Al poco tiempo el hombre llegó al portón de la casa de la abundancia. Con gran galanteo el deseo se presentó ceremoniosamente.   La mujer no le prestó atención y siguió cultivando su huerta.
-   Yo puedo ayudarte si tú me aceptas. Puedo cuidar la huerta por ti, llenar tu despensa sin que tengas que trabajar, a cambio te pido poco.  Solo pido que me complazcas de forma incondicional.  – la mujer lo mira a los ojos sin titubear y le responde.
-   Mira mi huerta. Cada retoño que ves yo lo cultivé y lo cuidé.  Le brindé agua y aboné la tierra para que pudiera germinar. En mi casa tengo todo lo que necesito y quiero.  Tengo una despensa que todos los días del año está abastecida. ¿Sabes con qué la lleno?  Con mi huerta que con amor y constancia yo la trabajo.  No concibo un día sin trabajar en mi huerta.  De ella me alimento y cada día me convierto en mejor labriega.  En este pedazo de tierra he aprendido a interpretar el tiempo de la siembra, el tiempo de abonar y el de cosechar.  Aquí he aprendido a reconocer los ciclos de la luna y el sol.  He aprendido a combatir la plaga y a proteger el plantío de la sequía y de las tormentas.  ¿Cómo puedo privarme de la felicidad de compartir con mis vecinos el fruto que la tierra nos da, de realizar ofrendas a la madre tierra por los beneficios recibidos? No señor, yo no necesito de sus favores, aquí adentro ya lo tengo todo.

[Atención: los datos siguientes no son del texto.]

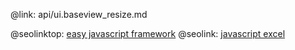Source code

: @link: api/ui.baseview_resize.md

@seolinktop: [easy javascript framework](https://webix.com)
@seolink: [javascript excel](https://webix.com/widget/excel_viewer/)
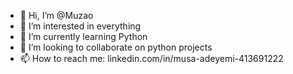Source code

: - 👋 Hi, I’m @Muzao
- 👀 I’m interested in everything
- 🌱 I’m currently learning Python
- 💞️ I’m looking to collaborate on python projects
- 📫 How to reach me: linkedin.com/in/musa-adeyemi-413691222

<!---
Muzao/Muzao is a ✨ special ✨ repository because its `README.md` (this file) appears on your GitHub profile.
You can click the Preview link to take a look at your changes.
--->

Pero el deseo insistió en que la abundancia comerciara con él.  Con el don de la palabra que encanta, trató de descubrir en ella el anhelo más oculto, pero la mujer lo rechazó.  El hombre no perdió la esperanza, todos los días la visitó en su huerta, tratando con cuanta artimaña había tejido en la noche, de poder tenerla y hacerla suya. Primero trató de seducirla, prometiéndole los tesoros de la tierra, pero no obtuvo nada. Un día se presentó con la idea de mejorar y multiplicar su huerta, con el propósito de obtener ganancia y ser la mujer más rica de esa región.  Le vendió la idea de poder tener todo cuanto pensara, hasta el más extravagante de los caprichos, pero abundancia sólo lo ignoró.  Ella estaba muy clara y segura de lo que quería.  – ¿Para qué riquezas?  Si con ello pierdo la paz,  la libertad y el goce de estar en contacto con mi huerta.
Desesperado y frustrado por no conseguir los favores de la bella mujer, la visitó por última vez, convencido de que ella caería en sus manos. Buscó entre sus tretas más preciadas y encontró la fórmula eficaz, El Miedo.  Creyó que si le infundía miedo, podría presentarse ante ella como su salvador y hacerla suya.  Pero el día en que decidió perpetrar su plan, Abundancia ofrecía una gran fiesta a sus vecinos y amigos.  Allí de todo había.  Cada rincón estaba lleno de frutos, grano, artesanías, pinturas y música. Por donde pasara su mirada observaba risas, cantos y manifestación de alegría.  A hurtadillas y silenciosamente se alejó desistiendo de su propósito.  Cómo podía infundir miedo en un lugar lleno de amor y felicidad... Todo era claro y diáfano.  Comprendió que allí no había lugar para él, allí no sería el amo y señor.  Se alejó tragando triste el sabor amargo de la derrota.  Aunque no quería pensar, solo le venía a su mente el recuerdo de  lo que la mujer le dijo aquel día.
-   Yo nada necesito de ti, porque ya poseo todo lo que quiero y todo eso está aquí. Dentro de mi casa.